The Pregnant Workers Fairness Act (PWFA), which requires employers to give pregnant women reasonable accommodations like more frequent breaks or a stool to sit on, has been introduced in Congress three times—but now, for the first time, it is bipartisan.
Sens. Kelly Ayotte (R-NH) and Dean Heller (R-NV) signed on as co-sponsors to the bill in the Senate last month, and on Wednesday Rep. Mike Coffman (R-CO) became the first Republican to co-sponsor the bill in the House. No Republicans have co-sponsored the bill in either chamber before this year.
“Women should never worry about losing their job simply because they’re pregnant,” Coffman said in a statement.
The PWFA would make it illegal for an employer to fire or deny opportunities to a pregnant woman without offering reasonable accommodations, unless it would be an undue burden on the employer.
The PWFA would strengthen the protections women have under the 1978 Pregnancy Discrimination Act (PDA), which made it illegal to discriminate based on pregnancy, childbirth, or related medical conditions, and which required employers to treat pregnant workers the same as non-pregnant workers who have a similar ability to work.
Despite these protections, employers commonly refuse to make slight changes that would help pregnant women keep working. As a result, women are forced out of their jobs, forced to take unpaid leave, or otherwise discriminated against because of something as simple as needing to carry a water bottle.
The new bipartisan support for the bill is “exciting,” but it’s “sort of surprising that it’s taken this long” for Republicans to join, Emily Martin, vice president and general counsel at the National Women’s Law Center, told Rewire.
There are several reasons why this might be happening, Martin said, and why there might be reason to see more supporters of the bill from both sides in the near future.
First of all, the issue has substantial momentum at the state level. Blue, red, and purple states alike—including West Virginia, Nebraska, North Dakota, New Jersey, and New York—have passed the bill with bipartisan support, often unanimously.
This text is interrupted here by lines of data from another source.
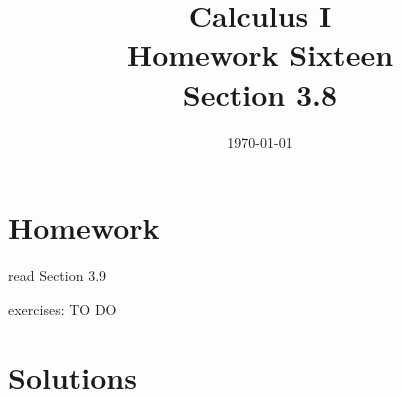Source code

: \documentclass[letterpaper, landscape]{exam}
\title{Calculus I \\ Homework Sixteen \\ Section 3.8}
\author{}
\date{\today}
\begin{document}
  \maketitle

  \section{Homework}
    \begin{itemize*}
      \item read Section 3.9
      \item exercises: TO DO
    \end{itemize*}

  \ifprintanswers

  \section{Solutions}
\end{document}
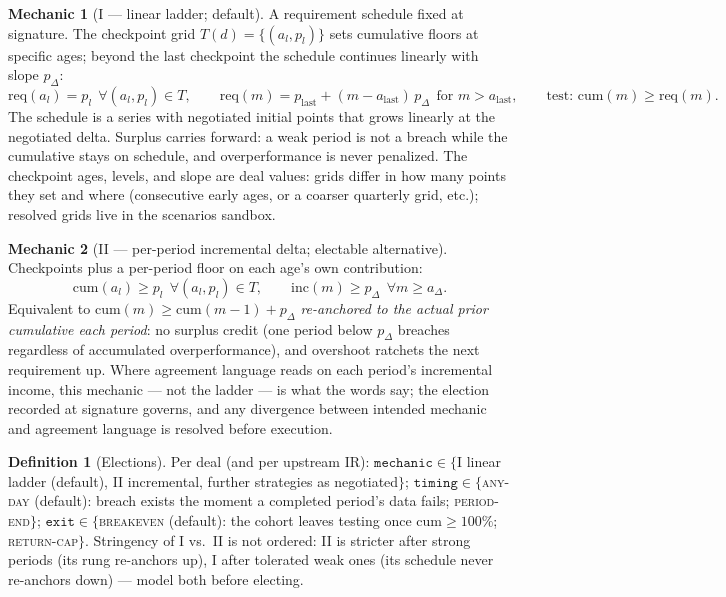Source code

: \documentclass[11pt, a4paper]{article}
\theoremstyle{definition}
\newtheorem{definition}{Definition}[section]
\newtheorem{mechanic}{Mechanic}
\newcommand{\src}[1]{}
\newcommand{\GCCIA}{upstream facility}
\newcommand{\KCIA}{downstream agreement}
\newcommand{\cum}{\mathrm{cum}}
\newcommand{\inc}{\mathrm{inc}}
\newcommand{\param}[1]{\texttt{#1}}
\begin{document}
\begin{mechanic}[I --- linear ladder; default]\label{mech:one}
A requirement schedule fixed at signature. The checkpoint grid $T(d) = \{(a_l, p_l)\}$ sets cumulative floors at specific ages; beyond the last checkpoint the schedule continues linearly with slope $p_{\Delta}$:
\[
\mathrm{req}(a_l) = p_l \ \ \forall (a_l, p_l) \in T,
\qquad
\mathrm{req}(m) = p_{\mathrm{last}} + (m - a_{\mathrm{last}})\, p_{\Delta} \ \ \text{for } m > a_{\mathrm{last}},
\qquad \text{test: } \cum(m) \geq \mathrm{req}(m).
\]
The schedule is a series with negotiated initial points that grows linearly at the negotiated delta. Surplus carries forward: a weak period is not a breach while the cumulative stays on schedule, and overperformance is never penalized. The checkpoint ages, levels, and slope are deal values: grids differ in how many points they set and where (consecutive early ages, or a coarser quarterly grid, etc.); resolved grids live in the scenarios sandbox.
\end{mechanic}

\begin{mechanic}[II --- per-period incremental delta; electable alternative]\label{mech:two}
Checkpoints plus a per-period floor on each age's own contribution:
\[
\cum(a_l) \geq p_l \ \ \forall (a_l, p_l) \in T, \qquad \inc(m) \geq p_{\Delta} \ \ \forall m \geq a_{\Delta}.
\]
Equivalent to $\cum(m) \geq \cum(m{-}1) + p_{\Delta}$ \emph{re-anchored to the actual prior cumulative each period}: no surplus credit (one period below $p_{\Delta}$ breaches regardless of accumulated overperformance), and overshoot ratchets the next requirement up. Where agreement language reads on each period's incremental income, this mechanic --- not the ladder --- is what the words say; the election recorded at signature governs, and any divergence between intended mechanic and agreement language is resolved before execution.
\end{mechanic}

\begin{definition}[Elections]\label{def:elections}
Per deal (and per upstream IR): $\param{mechanic} \in \{$I linear ladder (default), II incremental, further strategies as negotiated$\}$; $\param{timing} \in \{$\textsc{any-day} (default): breach exists the moment a completed period's data fails; \textsc{period-end}$\}$; $\param{exit} \in \{$\textsc{breakeven} (default): the cohort leaves testing once $\cum \geq 100\%$; \textsc{return-cap}$\}$. Stringency of I vs.\ II is not ordered: II is stricter after strong periods (its rung re-anchors up), I after tolerated weak ones (its schedule never re-anchors down) --- model both before electing.
\src{\GCCIA{} \S1.1 (``Cohort Threshold Breach'': ``on any day''); \KCIA{} \S1.1 (same); both Sch.~A (``Tested Cohort'' exit proviso).}
\end{definition}
\end{document}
Second, the Supreme Court’s ruling in favor of Peggy Young against her former employer UPS may have put the subject on people’s radars when it wasn’t before. Young sued UPS after the company refused her request for light duty and forced her to take unpaid leave during her pregnancy, causing her to lose her health insurance when she most needed it.
The Supreme Court sent Young’s case back to a lower court and said she could win if she could show that UPS accommodates “a large percentage of non-pregnant workers while failing to accommodate a large percentage of pregnant workers.”
That’s still a significant limitation, Martin says. It leaves questions like, What’s a large percentage? How is Young as an individual worker supposed to access that information about other workers, pregnant or non-pregnant?
The PWFA is much more straightforward, Martin said, and it seems that some Republicans as well as Democrats realized that the Supreme Court’s ruling left significant uncertainty for both workers and employers.
The PWFA also has the benefit of treating pregnancy as its own condition, instead of requiring that it be compared with other disabilities.
“It focuses on the needs of the pregnant worker, rather than going out and searching for some non-pregnant identical twin,” Martin said.